Breeding Ground
By Deepak Tripathi
Subjects: Terrorism, History, Afghanistan, history, HISTORY, Islam, Anti-communist movements, Afghanistan, social conditions, Communism, Politics and government, Central Asia, Islam and politics, General
Description: Beginning with the Communist Saur Revolution of 1978 and continuing through Gen. David Petraeus’s 2010 appointment replacing Stanley McChrystal as commander of U.S. forces in Afghanistan, this book is an inside account of one of the most vicious conflicts fought between the two Cold War superpowers: the Soviet war in Afghanistan (1979–89).
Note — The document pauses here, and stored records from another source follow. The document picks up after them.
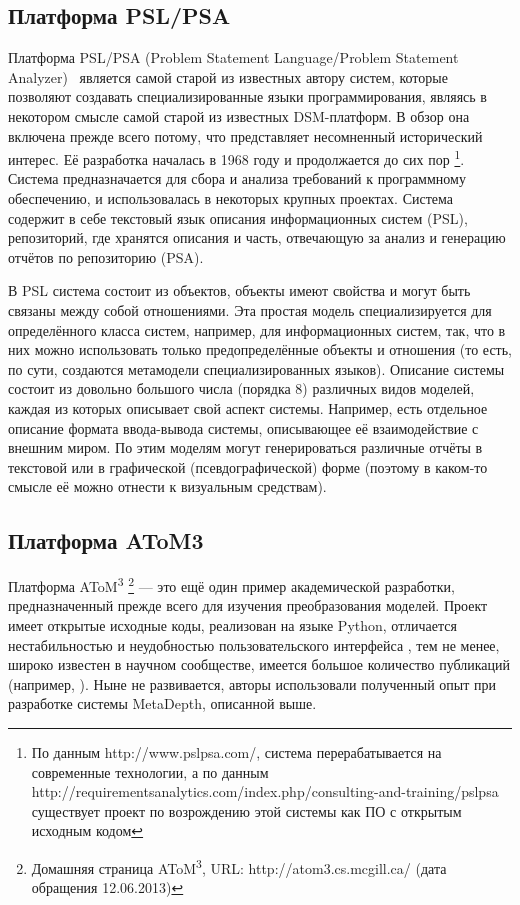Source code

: \subsection{Платформа PSL/PSA}
Платформа PSL/PSA (Problem Statement Language/Problem Statement Analyzer)~\cite{teichroew1977psl} 
является самой старой из известных автору систем, которые позволяют создавать специализированные языки программирования, являясь в некотором
смысле самой старой из известных \ac{DSM}-платформ. В обзор она включена прежде всего потому, 
что представляет несомненный исторический интерес. Её разработка началась в 1968 году и продолжается до сих пор%
\footnote{По данным http://www.pslpsa.com/, система перерабатывается на современные технологии,
а по данным http://requirementsanalytics.com/index.php/consulting-and-training/pslpsa 
существует проект по возрождению этой системы как ПО с открытым исходным кодом}. Система 
предназначается для сбора и анализа требований к программному обеспечению, и использовалась в некоторых крупных
проектах. Система содержит в себе текстовый язык описания информационных систем (PSL), репозиторий, 
где хранятся описания и часть, отвечающую за анализ и генерацию отчётов по репозиторию (PSA).

В PSL система состоит из объектов, объекты имеют свойства и могут быть связаны между 
собой отношениями. Эта простая модель специализируется для определённого класса систем, 
например, для информационных систем, так, что в них можно использовать только предопределённые 
объекты и отношения (то есть, по сути, создаются метамодели специализированных языков). 
Описание системы состоит из довольно большого числа (порядка 8) различных видов моделей, 
каждая из которых описывает свой аспект системы. Например, есть отдельное описание формата ввода-вывода 
системы, описывающее её взаимодействие с внешним миром. По этим моделям могут генерироваться 
различные отчёты в текстовой или в графической (псевдографической) форме (поэтому в каком-то смысле
её можно отнести к визуальным средствам).

\subsection{Платформа AToM3}
Платформа AToM\textsuperscript{3}%
\footnote{Домашняя страница AToM\textsuperscript{3}, URL: http://atom3.cs.mcgill.ca/ (дата обращения 12.06.2013)}
--- это ещё один пример академической разработки, предназначенный прежде всего для изучения преобразования моделей. Проект имеет открытые 
исходные коды, реализован на языке Python, отличается нестабильностью и неудобностью пользовательского интерфейса%
, тем не менее, широко известен в научном сообществе, имеется большое количество публикаций (например, \cite{vangheluwe2004domain}).
Ныне не развивается, авторы использовали полученный опыт при разработке системы MetaDepth, описанной выше.

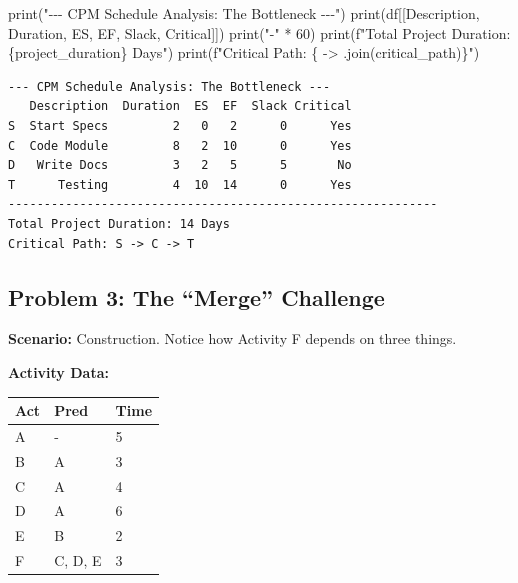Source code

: \documentclass[
  letterpaper,
  DIV=11,
  numbers=noendperiod]{scrreprt}
\newenvironment{Shaded}{\begin{snugshade}}{\end{snugshade}}
\newcommand{\BuiltInTok}[1]{\textcolor[rgb]{0.00,0.23,0.31}{#1}}
\newcommand{\DecValTok}[1]{\textcolor[rgb]{0.68,0.00,0.00}{#1}}
\newcommand{\NormalTok}[1]{\textcolor[rgb]{0.00,0.23,0.31}{#1}}
\newcommand{\OperatorTok}[1]{\textcolor[rgb]{0.37,0.37,0.37}{#1}}
\newcommand{\SpecialCharTok}[1]{\textcolor[rgb]{0.37,0.37,0.37}{#1}}
\newcommand{\SpecialStringTok}[1]{\textcolor[rgb]{0.13,0.47,0.30}{#1}}
\newcommand{\StringTok}[1]{\textcolor[rgb]{0.13,0.47,0.30}{#1}}
\begin{document}
\begin{Shaded}
\begin{Highlighting}[]
\BuiltInTok{print}\NormalTok{(}\StringTok{"{-}{-}{-} CPM Schedule Analysis: The Bottleneck {-}{-}{-}"}\NormalTok{)}
\BuiltInTok{print}\NormalTok{(df[[}\StringTok{\textquotesingle{}Description\textquotesingle{}}\NormalTok{, }\StringTok{\textquotesingle{}Duration\textquotesingle{}}\NormalTok{, }\StringTok{\textquotesingle{}ES\textquotesingle{}}\NormalTok{, }\StringTok{\textquotesingle{}EF\textquotesingle{}}\NormalTok{, }\StringTok{\textquotesingle{}Slack\textquotesingle{}}\NormalTok{, }\StringTok{\textquotesingle{}Critical\textquotesingle{}}\NormalTok{]])}
\BuiltInTok{print}\NormalTok{(}\StringTok{"{-}"} \OperatorTok{*} \DecValTok{60}\NormalTok{)}
\BuiltInTok{print}\NormalTok{(}\SpecialStringTok{f"Total Project Duration: }\SpecialCharTok{\{}\NormalTok{project\_duration}\SpecialCharTok{\}}\SpecialStringTok{ Days"}\NormalTok{)}
\BuiltInTok{print}\NormalTok{(}\SpecialStringTok{f"Critical Path: }\SpecialCharTok{\{}\StringTok{\textquotesingle{} {-}\textgreater{} \textquotesingle{}}\SpecialCharTok{.}\NormalTok{join(critical\_path)}\SpecialCharTok{\}}\SpecialStringTok{"}\NormalTok{)}
\end{Highlighting}
\end{Shaded}

\begin{verbatim}
--- CPM Schedule Analysis: The Bottleneck ---
   Description  Duration  ES  EF  Slack Critical
S  Start Specs         2   0   2      0      Yes
C  Code Module         8   2  10      0      Yes
D   Write Docs         3   2   5      5       No
T      Testing         4  10  14      0      Yes
------------------------------------------------------------
Total Project Duration: 14 Days
Critical Path: S -> C -> T
\end{verbatim}

\subsection{Problem 3: The ``Merge''
Challenge}\label{problem-3-the-merge-challenge}

\textbf{Scenario:} Construction. Notice how Activity F depends on three
things.

\textbf{Activity Data:}

\begin{longtable}[]{@{}lll@{}}
\toprule\noalign{}
Act & Pred & Time \\
\midrule\noalign{}
\endhead
\bottomrule\noalign{}
\endlastfoot
A & - & 5 \\
B & A & 3 \\
C & A & 4 \\
D & A & 6 \\
E & B & 2 \\
F & C, D, E & 3 \\
\end{longtable}
\end{document}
Analyzing the behind-the-scenes decisions made in Moscow, Washington, and Kabul, former BBC correspondent Deepak Tripathi shows how that conflict transformed Afghanistan into a sanctuary for terrorism. Explaining how Afghanistan descended into a civil war from which the Taliban emerged, Tripathi explores the ways in which the country ultimately became a grotesque mirror image of the anticommunist alliance of U.S. forces and radical Islamists in the Cold War’s final phase. Calling for a departure from the current pursuit of military strong-arm tactics, he advocates an approach that is centered on development, internal reconciliation, and societal reconstruction in Afghanistan. Deepak Tripathi is a former BBC journalist (1977–2000). He set up the BBC office in Kabul in the early 1990s, was the corporation’s resident correspondent in Afghanistan, and reported from Pakistan, Syria, Sri Lanka, and India. He lives near London.